## REQUIRED ACTION
From the data, copy out every line in which the word "girdikten" appears.

- Opening Delimiter -

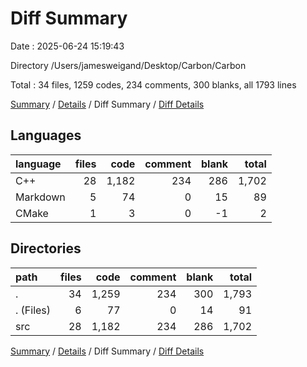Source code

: # Diff Summary

Date : 2025-06-24 15:19:43

Directory /Users/jamesweigand/Desktop/Carbon/Carbon

Total : 34 files,  1259 codes, 234 comments, 300 blanks, all 1793 lines

[Summary](results.md) / [Details](details.md) / Diff Summary / [Diff Details](diff-details.md)

## Languages
| language | files | code | comment | blank | total |
| :--- | ---: | ---: | ---: | ---: | ---: |
| C++ | 28 | 1,182 | 234 | 286 | 1,702 |
| Markdown | 5 | 74 | 0 | 15 | 89 |
| CMake | 1 | 3 | 0 | -1 | 2 |

## Directories
| path | files | code | comment | blank | total |
| :--- | ---: | ---: | ---: | ---: | ---: |
| . | 34 | 1,259 | 234 | 300 | 1,793 |
| . (Files) | 6 | 77 | 0 | 14 | 91 |
| src | 28 | 1,182 | 234 | 286 | 1,702 |

[Summary](results.md) / [Details](details.md) / Diff Summary / [Diff Details](diff-details.md)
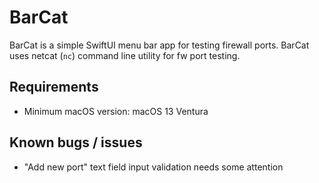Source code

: # BarCat

BarCat is a simple SwiftUI menu bar app for testing firewall ports. BarCat uses netcat (`nc`) command line utility for fw port testing.

## Requirements

- Minimum macOS version: macOS 13 Ventura

## Known bugs / issues

- "Add new port" text field input validation needs some attention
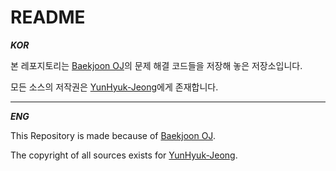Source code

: # README

**_KOR_**

본 레포지토리는 [Baekjoon OJ](https://www.acmicpc.net/)의 문제 해결 코드들을 저장해 놓은 저장소입니다.

모든 소스의 저작권은 [YunHyuk-Jeong](https://github.com/Yunhyuk-Jeong)에게 존재합니다.

---

**_ENG_**

This Repository is made because of [Baekjoon OJ](https://www.acmicpc.net/).

The copyright of all sources exists for [YunHyuk-Jeong](https://github.com/Yunhyuk-Jeong).
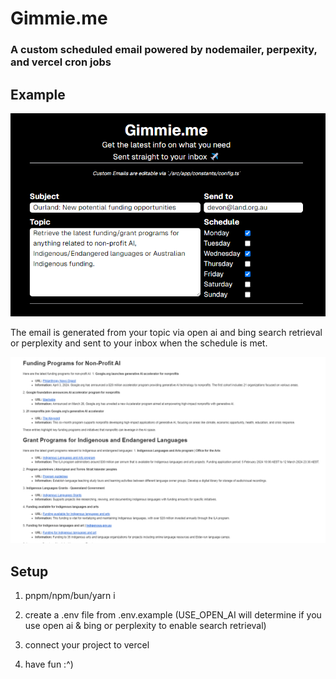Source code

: # Gimmie.me

### A custom scheduled email powered by nodemailer, perpexity, and vercel cron jobs

## Example

![example-1](/public/example-1.png)

The email is generated from your topic via open ai and bing search retrieval or perplexity and sent to your inbox when the schedule is met.

![example-2](/public/example-2.png)

## Setup 

1) pnpm/npm/bun/yarn i

2) create a .env file from .env.example (USE_OPEN_AI will determine if you use open ai & bing or perplexity to enable search retrieval)

3) connect your project to vercel

4) have fun :^)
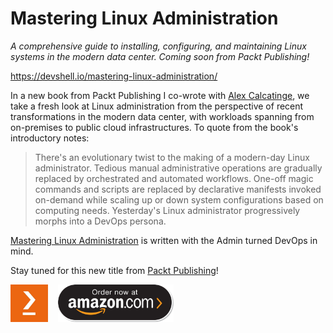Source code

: Mastering Linux Administration
==============================

_A comprehensive guide to installing, configuring, and maintaining Linux systems in the modern data center. Coming soon from Packt Publishing!_

https://devshell.io/mastering-linux-administration/

In a new book from Packt Publishing I co-wrote with [Alex Calcatinge](https://devopsroot.com/mastering-linux-administration/), we take a fresh look at Linux administration from the perspective of recent transformations in the modern data center, with workloads spanning from on-premises to public cloud infrastructures. To quote from the book's introductory notes:

> There's an evolutionary twist to the making of a modern-day Linux administrator. Tedious manual administrative operations are gradually replaced by orchestrated and automated workflows. One-off magic commands and scripts are replaced by declarative manifests invoked on-demand while scaling up or down system configurations based on computing needs. Yesterday's Linux administrator progressively morphs into a DevOps persona.

[Mastering Linux Administration](https://packt.live/3gNfXZp) is written with the Admin turned DevOps in mind.

Stay tuned for this new title from [Packt Publishing](https://www.packtpub.com/)!

<a href="https://www.packtpub.com/product/mastering-linux-administration/9781789954272" target="_blank"><img alt="Packt Publishing" src="./packt.jpg" height="60"></a>&nbsp;&nbsp;&nbsp;&nbsp;<a href="https://www.amazon.com/Mastering-Linux-Administration-comprehensive-configuring-ebook/dp/B093CF769M/" target="_blank"><img alt="Order on Amazon" src="./buy-on-amazon.png" height="60"></a>
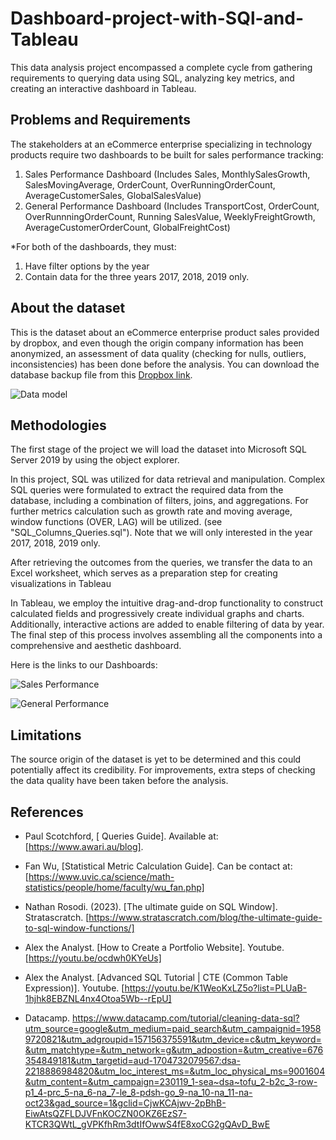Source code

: # Dashboard-project-with-SQl-and-Tableau
This data analysis project encompassed a complete cycle from gathering requirements to querying data using SQL, analyzing key metrics, and creating an interactive dashboard in Tableau. 

## Problems and Requirements 
The stakeholders at an eCommerce enterprise specializing in technology products require two dashboards to be built for sales performance tracking:
1. Sales Performance Dashboard (Includes Sales, MonthlySalesGrowth, SalesMovingAverage, OrderCount, OverRunningOrderCount, AverageCustomerSales, GlobalSalesValue)
2. General Performance Dashboard (Includes TransportCost, OrderCount, OverRunnningOrderCount, Running SalesValue, WeeklyFreightGrowth, AverageCustomerOrderCount, GlobalFreightCost)

*For both of the dashboards, they must:
1. Have filter options by the year
2. Contain data for the three years 2017, 2018, 2019 only. 

## About the dataset 
This is the dataset about an eCommerce enterprise product sales provided by dropbox, and even though the origin company information has been anonymized, an assessment of data quality (checking for nulls, outliers, inconsistencies) has been done before the analysis. 
You can download the database backup file from this [Dropbox link](https://www.dropbox.com/s/36tizd0u8hwklla/The%20eCommerce%20database%20backup%20for%20SQL%202014%20users.zip?dl=0).

![Data model](https://user-images.githubusercontent.com/144747702/278792803-9ac88391-1c6d-4d58-a93c-fcec0687f502.png)

## Methodologies
The first stage of the project we will load the dataset into Microsoft SQL Server 2019 by using the object explorer.

In this project, SQL was utilized for data retrieval and manipulation. Complex SQL queries were formulated to extract the required data from the database, including a combination of filters, joins, and aggregations. For further metrics calculation such as growth rate and moving average, window functions (OVER, LAG) will be utilized. 
(see "SQL_Columns_Queries.sql"). Note that we will only interested in the year 2017, 2018, 2019 only. 

After retrieving the outcomes from the queries, we transfer the data to an Excel worksheet, which serves as a preparation step for creating visualizations in Tableau

In Tableau, we employ the intuitive drag-and-drop functionality to construct calculated fields and progressively create individual graphs and charts. Additionally, interactive actions are added to enable filtering of data by year. The final step of this process involves assembling all the components into a comprehensive and aesthetic dashboard.

Here is the links to our Dashboards:

![Sales Performance](https://public.tableau.com/app/profile/h.ki.t/viz/SalesPerformance_16984747516920/SalesPerformance)

![General Performance](https://public.tableau.com/app/profile/h.ki.t/viz/GeneralPerformance_16984748007190/GenearalPerformance)





## Limitations
The source origin of the dataset is yet to be determined and this could potentially affect its credibility. For improvements, extra steps of checking the data quality have been taken before the analysis.  


## References

- Paul Scotchford, [ Queries Guide]. Available at: [https://www.awari.au/blog].

- Fan Wu, [Statistical Metric Calculation Guide]. Can be contact at: [https://www.uvic.ca/science/math-statistics/people/home/faculty/wu_fan.php]

- Nathan Rosodi. (2023). [The ultimate guide on SQL Window]. Stratascratch. [https://www.stratascratch.com/blog/the-ultimate-guide-to-sql-window-functions/]

- Alex the Analyst. [How to Create a Portfolio Website]. Youtube. [https://youtu.be/ocdwh0KYeUs]

- Alex the Analyst. [Advanced SQL Tutorial | CTE (Common Table Expression)]. Youtube. [https://youtu.be/K1WeoKxLZ5o?list=PLUaB-1hjhk8EBZNL4nx4Otoa5Wb--rEpU]

- Datacamp. https://www.datacamp.com/tutorial/cleaning-data-sql?utm_source=google&utm_medium=paid_search&utm_campaignid=19589720821&utm_adgroupid=157156375591&utm_device=c&utm_keyword=&utm_matchtype=&utm_network=g&utm_adpostion=&utm_creative=676354849181&utm_targetid=aud-1704732079567:dsa-2218886984820&utm_loc_interest_ms=&utm_loc_physical_ms=9001604&utm_content=&utm_campaign=230119_1-sea~dsa~tofu_2-b2c_3-row-p1_4-prc_5-na_6-na_7-le_8-pdsh-go_9-na_10-na_11-na-oct23&gad_source=1&gclid=CjwKCAjwv-2pBhB-EiwAtsQZFLDJVFnKOCZN0OKZ6EzS7-KTCR3QWtL_gVPKfhRm3dtIfOwwS4fE8xoCG2gQAvD_BwE


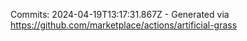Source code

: Commits: 2024-04-19T13:17:31.867Z - Generated via https://github.com/marketplace/actions/artificial-grass
<br>
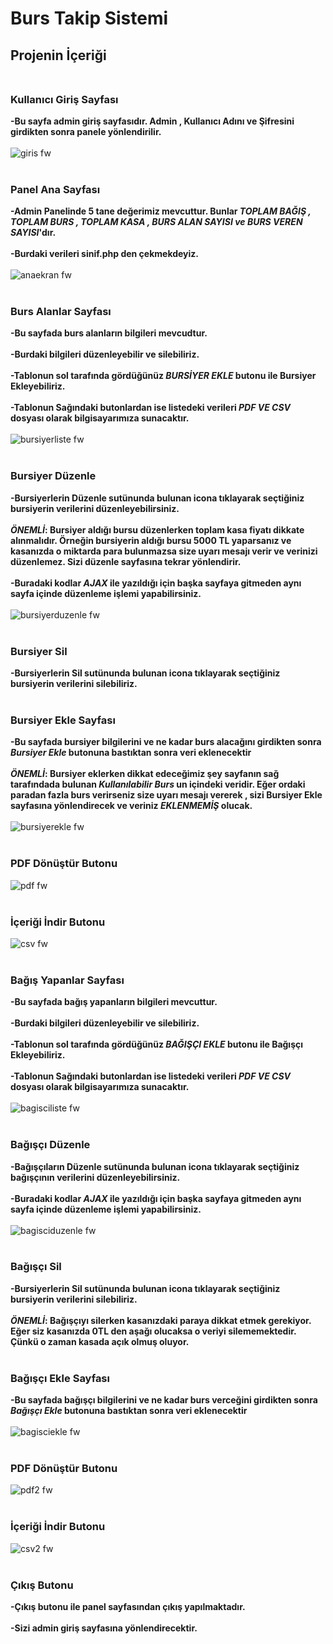 # Burs Takip Sistemi

## Projenin İçeriği <br/><br/>
### Kullanıcı Giriş Sayfası <br/>
**-Bu sayfa admin giriş sayfasıdır. Admin , Kullanıcı Adını ve Şifresini girdikten sonra panele yönlendirilir.**<br/><br/>
![giris fw](https://user-images.githubusercontent.com/116922039/205171262-e627c788-0714-4447-bff1-199170fb2a27.png)<br/><br/>
### Panel Ana Sayfası <br/>
**-Admin Panelinde 5 tane değerimiz mevcuttur. Bunlar *TOPLAM BAĞIŞ , TOPLAM BURS , TOPLAM KASA , BURS ALAN SAYISI ve BURS VEREN SAYISI*'dır.**<br/><br/>
**-Burdaki verileri sinif.php den çekmekdeyiz.**<br/><br/>
![anaekran fw](https://user-images.githubusercontent.com/116922039/205172646-9a78200a-7195-4480-a436-18d8a4bb453f.png)<br/><br/>
### Burs Alanlar Sayfası
**-Bu sayfada burs alanların bilgileri mevcudtur.**<br/><br/>
**-Burdaki bilgileri düzenleyebilir ve silebiliriz.**<br/><br/>
**-Tablonun sol tarafında gördüğünüz *BURSİYER EKLE* butonu ile Bursiyer Ekleyebiliriz.**<br/><br/>
**-Tablonun Sağındaki butonlardan ise listedeki verileri *PDF VE CSV* dosyası olarak bilgisayarımıza sunacaktır.**<br/><br/>
![bursiyerliste fw](https://user-images.githubusercontent.com/116922039/205174051-8d16e2df-f099-446c-ab2a-a8dd21fee07f.png)<br/><br/>
### Bursiyer Düzenle
**-Bursiyerlerin Düzenle sutünunda bulunan icona tıklayarak seçtiğiniz bursiyerin verilerini düzenleyebilirsiniz.**<br/><br/>
***ÖNEMLİ*: Bursiyer aldığı bursu düzenlerken toplam kasa fiyatı dikkate alınmalıdır. Örneğin bursiyerin aldığı bursu 5000 TL yaparsanız ve kasanızda o miktarda para bulunmazsa size uyarı mesajı verir ve verinizi düzenlemez. Sizi düzenle sayfasına tekrar yönlendirir.**<br/><br/> 
**-Buradaki kodlar *AJAX* ile yazıldığı için başka sayfaya gitmeden aynı sayfa içinde düzenleme işlemi yapabilirsiniz.**<br/><br/>
![bursiyerduzenle fw](https://user-images.githubusercontent.com/116922039/205179378-979b3234-8e53-4e29-8202-ac93ad54db19.png)<br/><br/>
### Bursiyer Sil
**-Bursiyerlerin Sil sutünunda bulunan icona tıklayarak seçtiğiniz bursiyerin verilerini silebiliriz.**<br/><br/>
### Bursiyer Ekle Sayfası
**-Bu sayfada bursiyer bilgilerini ve ne kadar burs alacağını girdikten sonra *Bursiyer Ekle* butonuna bastıktan sonra veri eklenecektir**<br/><br/>
***ÖNEMLİ*: Bursiyer eklerken dikkat edeceğimiz şey sayfanın sağ tarafındada bulunan *Kullanılabilir Burs* un içindeki veridir. Eğer ordaki paradan fazla burs verirseniz size uyarı mesajı vererek , sizi Bursiyer Ekle sayfasına yönlendirecek ve veriniz *EKLENMEMİŞ* olucak.**<br/><br/>
![bursiyerekle fw](https://user-images.githubusercontent.com/116922039/205174509-bca387ab-d8c9-47de-8ae6-d56467d44545.png)<br/><br/>
### PDF Dönüştür Butonu
![pdf fw](https://user-images.githubusercontent.com/116922039/205175808-b1eb4e12-51bb-4e25-a342-bee4c9612dcf.png)<br/><br/>
### İçeriği İndir Butonu
![csv fw](https://user-images.githubusercontent.com/116922039/205177121-9e1ba80d-3bf2-410b-a4be-affe2c8c9234.png)<br/><br/>
### Bağış Yapanlar Sayfası
**-Bu sayfada bağış yapanların bilgileri mevcuttur.**<br/><br/>
**-Burdaki bilgileri düzenleyebilir ve silebiliriz.**<br/><br/>
**-Tablonun sol tarafında gördüğünüz *BAĞIŞÇI EKLE* butonu ile Bağışçı Ekleyebiliriz.**<br/><br/>
**-Tablonun Sağındaki butonlardan ise listedeki verileri *PDF VE CSV* dosyası olarak bilgisayarımıza sunacaktır.**<br/><br/>
![bagisciliste fw](https://user-images.githubusercontent.com/116922039/205177913-823a4303-989d-4b9f-a3ce-340b5f9e1731.png)<br/><br/>
### Bağışçı Düzenle
**-Bağışçıların Düzenle sutünunda bulunan icona tıklayarak seçtiğiniz bağışçının verilerini düzenleyebilirsiniz.**<br/><br/>
**-Buradaki kodlar *AJAX* ile yazıldığı için başka sayfaya gitmeden aynı sayfa içinde düzenleme işlemi yapabilirsiniz.**<br/><br/>
![bagisciduzenle fw](https://user-images.githubusercontent.com/116922039/205180112-95a3955c-5580-4290-bd8d-b8ad36bdab36.png)<br/><br/>
### Bağışçı Sil
**-Bursiyerlerin Sil sutünunda bulunan icona tıklayarak seçtiğiniz bursiyerin verilerini silebiliriz.**<br/><br/>
***ÖNEMLİ*: Bağışçıyı silerken kasanızdaki paraya dikkat etmek gerekiyor. Eğer siz kasanızda 0TL den aşağı olucaksa o veriyi silememektedir. Çünkü o zaman kasada açık olmuş oluyor.**<br/><br/>
### Bağışçı Ekle Sayfası
**-Bu sayfada bağışçı bilgilerini ve ne kadar burs verceğini girdikten sonra *Bağışçı Ekle* butonuna bastıktan sonra veri eklenecektir**<br/><br/>
![bagisciekle fw](https://user-images.githubusercontent.com/116922039/205178251-856fd723-f17c-4cd3-b273-e2fa638bd6da.png)<br/><br/>
### PDF Dönüştür Butonu
![pdf2 fw](https://user-images.githubusercontent.com/116922039/205178510-440c7e6e-0089-46dc-a9f9-3f358bab10a2.png)<br/><br/>
### İçeriği İndir Butonu
![csv2 fw](https://user-images.githubusercontent.com/116922039/205178829-e03e906a-9df3-44ae-857d-4b506b5d8cf3.png)<br/><br/>
### Çıkış Butonu 
**-Çıkış butonu ile panel sayfasından çıkış yapılmaktadır.**<br/><br/>
**-Sizi admin giriş sayfasına yönlendirecektir.**<br/><br/>


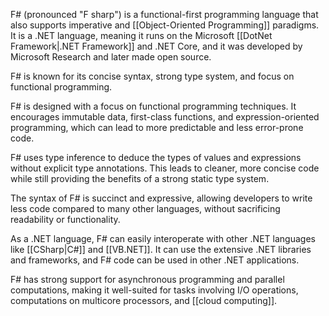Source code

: F# (pronounced "F sharp") is a functional-first programming language that also supports imperative and [[Object-Oriented Programming]] paradigms. It is a .NET language, meaning it runs on the Microsoft [[DotNet Framework|.NET Framework]] and .NET Core, and it was developed by Microsoft Research and later made open source. 

F# is known for its concise syntax, strong type system, and focus on functional programming.

F# is designed with a focus on functional programming techniques. It encourages immutable data, first-class functions, and expression-oriented programming, which can lead to more predictable and less error-prone code.

F# uses type inference to deduce the types of values and expressions without explicit type annotations. This leads to cleaner, more concise code while still providing the benefits of a strong static type system.

The syntax of F# is succinct and expressive, allowing developers to write less code compared to many other languages, without sacrificing readability or functionality. 

As a .NET language, F# can easily interoperate with other .NET languages like [[CSharp|C#]] and [[VB.NET]]. It can use the extensive .NET libraries and frameworks, and F# code can be used in other .NET applications.

F# has strong support for asynchronous programming and parallel computations, making it well-suited for tasks involving I/O operations, computations on multicore processors, and [[cloud computing]].
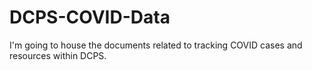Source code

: # DCPS-COVID-Data

I'm going to house the documents related to tracking COVID cases and resources within DCPS.
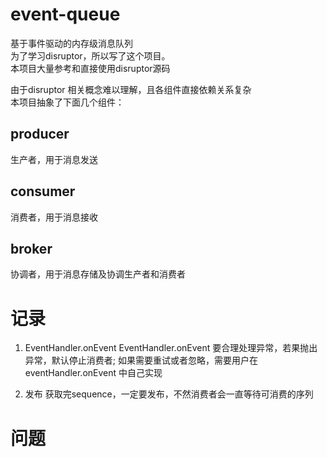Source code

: # event-queue
基于事件驱动的内存级消息队列  
为了学习disruptor，所以写了这个项目。  
本项目大量参考和直接使用disruptor源码   

由于disruptor 相关概念难以理解，且各组件直接依赖关系复杂  
本项目抽象了下面几个组件：  
## producer 
生产者，用于消息发送

## consumer
消费者，用于消息接收

## broker
协调者，用于消息存储及协调生产者和消费者


# 记录
1. EventHandler.onEvent
EventHandler.onEvent 要合理处理异常，若果抛出异常，默认停止消费者; 
如果需要重试或者忽略，需要用户在eventHandler.onEvent 中自己实现

2. 发布
获取完sequence，一定要发布，不然消费者会一直等待可消费的序列

# 问题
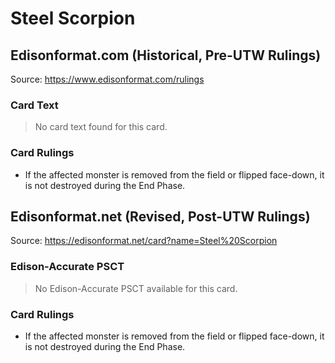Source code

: # Steel Scorpion

## Edisonformat.com (Historical, Pre-UTW Rulings)

Source: https://www.edisonformat.com/rulings

### Card Text

> No card text found for this card.

### Card Rulings

*   If the affected monster is removed from the field or flipped face-down, it is not destroyed during the End Phase.

## Edisonformat.net (Revised, Post-UTW Rulings)

Source: https://edisonformat.net/card?name=Steel%20Scorpion

### Edison-Accurate PSCT

> No Edison-Accurate PSCT available for this card.

### Card Rulings

*   If the affected monster is removed from the field or flipped face-down, it is not destroyed during the End Phase.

- Closing Delimiter -

## EXERCISE RESULT
**-Bu sayfa admin giriş sayfasıdır. Admin , Kullanıcı Adını ve Şifresini girdikten sonra panele yönlendirilir.**<br/><br/>
**-Bu sayfada bursiyer bilgilerini ve ne kadar burs alacağını girdikten sonra *Bursiyer Ekle* butonuna bastıktan sonra veri eklenecektir**<br/><br/>
**-Bu sayfada bağışçı bilgilerini ve ne kadar burs verceğini girdikten sonra *Bağışçı Ekle* butonuna bastıktan sonra veri eklenecektir**<br/><br/>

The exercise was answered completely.